Dataset entries:
________________

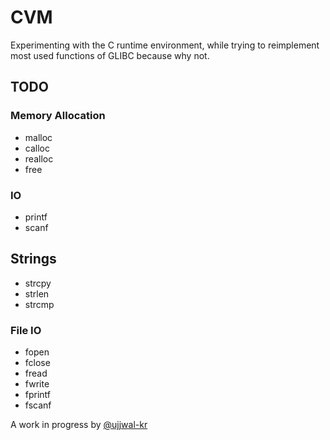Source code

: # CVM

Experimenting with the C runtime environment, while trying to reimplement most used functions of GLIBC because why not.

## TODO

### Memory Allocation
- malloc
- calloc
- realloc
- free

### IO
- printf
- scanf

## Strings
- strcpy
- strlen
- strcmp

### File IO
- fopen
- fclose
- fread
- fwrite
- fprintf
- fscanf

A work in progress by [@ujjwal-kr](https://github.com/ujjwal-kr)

________________

## PROBLEM
An exact reproduction of all the records is required, with no pictures included.

## OUTPUT FOR THIS TASK
Source code

: # CVM

Experimenting with the C runtime environment, while trying to reimplement most used functions of GLIBC because why not.

## TODO

### Memory Allocation
- malloc
- calloc
- realloc
- free

### IO
- printf
- scanf

## Strings
- strcpy
- strlen
- strcmp

### File IO
- fopen
- fclose
- fread
- fwrite
- fprintf
- fscanf

A work in progress by [@ujjwal-kr](https://github.com/ujjwal-kr)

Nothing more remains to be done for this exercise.